Task item:
The word "react" marks the lines to find; copy every such line from the data below.

(Saved entries)
- - -

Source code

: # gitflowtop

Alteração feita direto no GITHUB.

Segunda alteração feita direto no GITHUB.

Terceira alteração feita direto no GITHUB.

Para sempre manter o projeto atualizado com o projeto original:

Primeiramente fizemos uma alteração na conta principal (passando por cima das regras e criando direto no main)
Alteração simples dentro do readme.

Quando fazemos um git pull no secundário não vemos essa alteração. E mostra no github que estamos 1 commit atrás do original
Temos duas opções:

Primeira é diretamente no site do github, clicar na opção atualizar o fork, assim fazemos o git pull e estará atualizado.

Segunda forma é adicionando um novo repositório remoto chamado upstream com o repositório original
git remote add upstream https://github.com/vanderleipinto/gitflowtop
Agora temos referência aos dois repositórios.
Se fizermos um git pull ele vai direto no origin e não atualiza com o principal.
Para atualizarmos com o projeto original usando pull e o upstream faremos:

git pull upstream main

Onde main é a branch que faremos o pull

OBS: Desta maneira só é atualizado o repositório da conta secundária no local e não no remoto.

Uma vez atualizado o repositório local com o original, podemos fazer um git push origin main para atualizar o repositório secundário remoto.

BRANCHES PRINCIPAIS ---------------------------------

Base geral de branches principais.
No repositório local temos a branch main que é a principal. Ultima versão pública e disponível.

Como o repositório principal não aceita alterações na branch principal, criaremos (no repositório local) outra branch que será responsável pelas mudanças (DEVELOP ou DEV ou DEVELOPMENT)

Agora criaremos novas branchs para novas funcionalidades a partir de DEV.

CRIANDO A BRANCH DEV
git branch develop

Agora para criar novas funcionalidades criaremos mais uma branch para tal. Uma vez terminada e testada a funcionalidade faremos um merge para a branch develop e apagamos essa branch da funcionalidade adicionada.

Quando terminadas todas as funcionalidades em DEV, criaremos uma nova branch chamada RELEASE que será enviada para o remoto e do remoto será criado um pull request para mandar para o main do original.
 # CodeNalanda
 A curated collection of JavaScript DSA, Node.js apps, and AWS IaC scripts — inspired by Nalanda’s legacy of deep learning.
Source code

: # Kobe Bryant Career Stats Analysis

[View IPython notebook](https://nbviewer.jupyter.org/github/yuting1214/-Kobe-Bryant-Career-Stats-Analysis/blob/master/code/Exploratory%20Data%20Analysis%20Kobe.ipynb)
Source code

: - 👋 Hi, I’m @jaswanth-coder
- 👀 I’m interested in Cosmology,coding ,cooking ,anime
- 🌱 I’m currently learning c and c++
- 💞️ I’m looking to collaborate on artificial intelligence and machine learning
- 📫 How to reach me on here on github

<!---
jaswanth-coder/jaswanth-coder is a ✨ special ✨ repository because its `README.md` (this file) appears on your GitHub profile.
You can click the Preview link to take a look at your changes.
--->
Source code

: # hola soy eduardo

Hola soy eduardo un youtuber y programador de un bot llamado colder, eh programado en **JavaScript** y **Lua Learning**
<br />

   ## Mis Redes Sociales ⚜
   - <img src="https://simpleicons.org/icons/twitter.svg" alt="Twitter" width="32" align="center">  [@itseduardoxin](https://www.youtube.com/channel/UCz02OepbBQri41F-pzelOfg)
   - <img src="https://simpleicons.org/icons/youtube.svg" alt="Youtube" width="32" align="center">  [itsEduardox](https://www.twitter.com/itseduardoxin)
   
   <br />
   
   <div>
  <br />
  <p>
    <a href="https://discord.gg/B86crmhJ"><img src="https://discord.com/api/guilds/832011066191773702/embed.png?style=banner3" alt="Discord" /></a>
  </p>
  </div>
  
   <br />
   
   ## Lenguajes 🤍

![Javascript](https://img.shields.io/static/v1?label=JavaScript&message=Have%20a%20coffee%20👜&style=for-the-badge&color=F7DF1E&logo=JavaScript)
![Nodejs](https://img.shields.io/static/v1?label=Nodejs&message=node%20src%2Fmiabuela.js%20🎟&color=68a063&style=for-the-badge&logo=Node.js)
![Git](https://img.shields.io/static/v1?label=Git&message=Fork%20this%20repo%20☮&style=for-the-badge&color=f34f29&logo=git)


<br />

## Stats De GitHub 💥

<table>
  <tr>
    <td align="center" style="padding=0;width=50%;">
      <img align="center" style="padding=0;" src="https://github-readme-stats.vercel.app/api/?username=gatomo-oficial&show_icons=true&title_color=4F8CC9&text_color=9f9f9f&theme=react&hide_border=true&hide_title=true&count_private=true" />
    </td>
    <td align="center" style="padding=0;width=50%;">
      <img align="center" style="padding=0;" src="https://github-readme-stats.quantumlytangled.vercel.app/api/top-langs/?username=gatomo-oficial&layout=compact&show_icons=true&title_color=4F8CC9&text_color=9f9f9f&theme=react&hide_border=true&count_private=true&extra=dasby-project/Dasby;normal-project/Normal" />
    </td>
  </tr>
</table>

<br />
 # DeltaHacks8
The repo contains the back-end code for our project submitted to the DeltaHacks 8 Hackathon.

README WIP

- - -

Expected output:
      <img align="center" style="padding=0;" src="https://github-readme-stats.vercel.app/api/?username=gatomo-oficial&show_icons=true&title_color=4F8CC9&text_color=9f9f9f&theme=react&hide_border=true&hide_title=true&count_private=true" />
      <img align="center" style="padding=0;" src="https://github-readme-stats.quantumlytangled.vercel.app/api/top-langs/?username=gatomo-oficial&layout=compact&show_icons=true&title_color=4F8CC9&text_color=9f9f9f&theme=react&hide_border=true&count_private=true&extra=dasby-project/Dasby;normal-project/Normal" />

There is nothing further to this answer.